• **WHAT THE TASK REQUIRES**
Output each line of the data below exactly, omitting any image.

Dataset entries
Segment Open

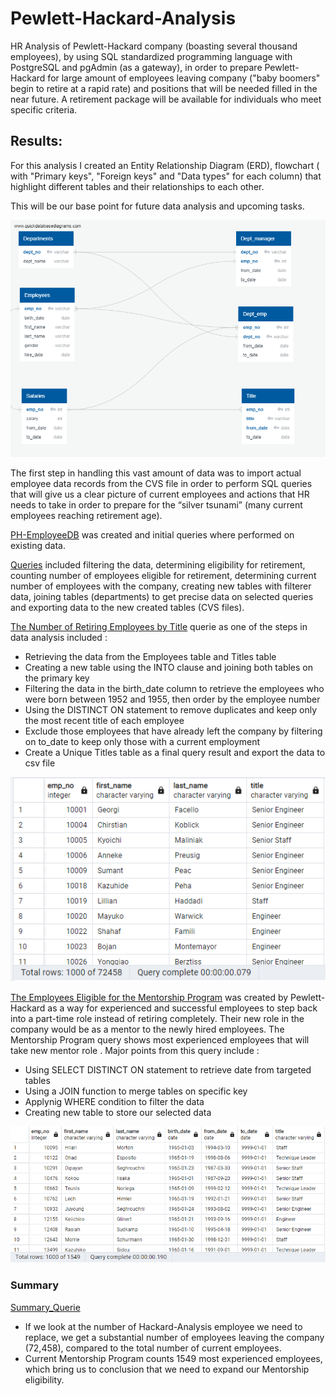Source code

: # Pewlett-Hackard-Analysis
HR Analysis of Pewlett-Hackard company (boasting several thousand employees), by using SQL standardized programming language with PostgreSQL and pgAdmin (as a gateway), in order to prepare Pewlett-Hackard  for large amount of employees leaving company ("baby boomers" begin to retire at a rapid rate) and positions that will be  needed  filled in the near future. A retirement package will be available for individuals who meet specific criteria.

## Results:
For this analysis I created an Entity Relationship Diagram (ERD), flowchart ( with "Primary keys", "Foreign keys" and "Data types" for each column) that highlight different tables and their relationships to each other.

This will be our base point for future data analysis and upcoming tasks.


![This is an image](https://github.com/MilosPopov007/Pewlett-Hackard-Analysis/blob/main/EmployeeDB.png)

The first step in handling this vast amount of data was to import actual employee data records from the CVS file  in order to perform SQL queries that will give us a clear picture of current employees and actions that HR needs to take in order to prepare  for the “silver tsunami” (many current employees reaching retirement age).

[PH-EmployeeDB](https://github.com/MilosPopov007/Pewlett-Hackard-Analysis/blob/main/schema.sql) was created and initial queries where performed on existing data.

[Queries](https://github.com/MilosPopov007/Pewlett-Hackard-Analysis/blob/main/queries.sql) included filtering the data, determining eligibility for retirement, counting number of employees eligible for retirement, determining current number of employees with the company, creating new tables with filterer data, joining tables (departments) to get precise data on selected queries and exporting data to the new created tables (CVS files).

[The Number of Retiring Employees by Title](https://github.com/MilosPopov007/Pewlett-Hackard-Analysis/blob/main/Employee_Database_challenge.sql) querie as one of the steps in data analysis included :
* Retrieving  the data from  the Employees table and  Titles table
* Creating  a new table using the INTO clause and  joining both tables on the primary key
* Filtering  the data in the birth_date column to retrieve the employees who were born between 1952 and 1955, then order by the employee number
* Using the DISTINCT ON statement to remove  duplicates and keep only the most recent title of each employee
* Exclude those employees that have already left the company by filtering on to_date to keep only those with a current employment 
* Create a Unique Titles table as a final query result and export the data to csv file

![This is an image](https://github.com/MilosPopov007/Pewlett-Hackard-Analysis/blob/main/The_Number_Retiring_%20Employees_by_Title.png)

[The Employees Eligible for the Mentorship Program](https://github.com/MilosPopov007/Pewlett-Hackard-Analysis/blob/main/Employee_Database_challenge.sql) was created by Pewlett-Hackard as a way for experienced and successful employees to step back into a part-time role instead of retiring completely. Their new role in the company would be as a mentor to the newly hired employees. The Mentorship Program query shows most experienced employees that will take new mentor role . Major points from this query include :
* Using  SELECT DISTINCT ON statement to retrieve date from targeted tables
* Using a JOIN function to merge tables on specific key
* Applynig  WHERE condition to filter the data
* Creating new table to store our selected data


![This is an image](https://github.com/MilosPopov007/Pewlett-Hackard-Analysis/blob/main/Mentorship_Eligibility.png)

### Summary

[Summary_Querie](https://github.com/MilosPopov007/Pewlett-Hackard-Analysis/blob/main/Queries/Summary_Querie.sql)
* If we look at the number of Hackard-Analysis employee we need to replace, we get a substantial number of employees leaving the company (72,458), compared to the total number of current employees.
* Current  Mentorship Program counts 1549 most experienced employees, which  bring us to conclusion that we need to expand our Mentorship eligibility.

Segment Closed

• **TASK ANSWER**
Source code

: # Pewlett-Hackard-Analysis
HR Analysis of Pewlett-Hackard company (boasting several thousand employees), by using SQL standardized programming language with PostgreSQL and pgAdmin (as a gateway), in order to prepare Pewlett-Hackard  for large amount of employees leaving company ("baby boomers" begin to retire at a rapid rate) and positions that will be  needed  filled in the near future. A retirement package will be available for individuals who meet specific criteria.

## Results:
For this analysis I created an Entity Relationship Diagram (ERD), flowchart ( with "Primary keys", "Foreign keys" and "Data types" for each column) that highlight different tables and their relationships to each other.

This will be our base point for future data analysis and upcoming tasks.


![This is an image](https://github.com/MilosPopov007/Pewlett-Hackard-Analysis/blob/main/EmployeeDB.png)

The first step in handling this vast amount of data was to import actual employee data records from the CVS file  in order to perform SQL queries that will give us a clear picture of current employees and actions that HR needs to take in order to prepare  for the “silver tsunami” (many current employees reaching retirement age).

[PH-EmployeeDB](https://github.com/MilosPopov007/Pewlett-Hackard-Analysis/blob/main/schema.sql) was created and initial queries where performed on existing data.

[Queries](https://github.com/MilosPopov007/Pewlett-Hackard-Analysis/blob/main/queries.sql) included filtering the data, determining eligibility for retirement, counting number of employees eligible for retirement, determining current number of employees with the company, creating new tables with filterer data, joining tables (departments) to get precise data on selected queries and exporting data to the new created tables (CVS files).

[The Number of Retiring Employees by Title](https://github.com/MilosPopov007/Pewlett-Hackard-Analysis/blob/main/Employee_Database_challenge.sql) querie as one of the steps in data analysis included :
* Retrieving  the data from  the Employees table and  Titles table
* Creating  a new table using the INTO clause and  joining both tables on the primary key
* Filtering  the data in the birth_date column to retrieve the employees who were born between 1952 and 1955, then order by the employee number
* Using the DISTINCT ON statement to remove  duplicates and keep only the most recent title of each employee
* Exclude those employees that have already left the company by filtering on to_date to keep only those with a current employment 
* Create a Unique Titles table as a final query result and export the data to csv file

![This is an image](https://github.com/MilosPopov007/Pewlett-Hackard-Analysis/blob/main/The_Number_Retiring_%20Employees_by_Title.png)

[The Employees Eligible for the Mentorship Program](https://github.com/MilosPopov007/Pewlett-Hackard-Analysis/blob/main/Employee_Database_challenge.sql) was created by Pewlett-Hackard as a way for experienced and successful employees to step back into a part-time role instead of retiring completely. Their new role in the company would be as a mentor to the newly hired employees. The Mentorship Program query shows most experienced employees that will take new mentor role . Major points from this query include :
* Using  SELECT DISTINCT ON statement to retrieve date from targeted tables
* Using a JOIN function to merge tables on specific key
* Applynig  WHERE condition to filter the data
* Creating new table to store our selected data


![This is an image](https://github.com/MilosPopov007/Pewlett-Hackard-Analysis/blob/main/Mentorship_Eligibility.png)

### Summary

[Summary_Querie](https://github.com/MilosPopov007/Pewlett-Hackard-Analysis/blob/main/Queries/Summary_Querie.sql)
* If we look at the number of Hackard-Analysis employee we need to replace, we get a substantial number of employees leaving the company (72,458), compared to the total number of current employees.
* Current  Mentorship Program counts 1549 most experienced employees, which  bring us to conclusion that we need to expand our Mentorship eligibility.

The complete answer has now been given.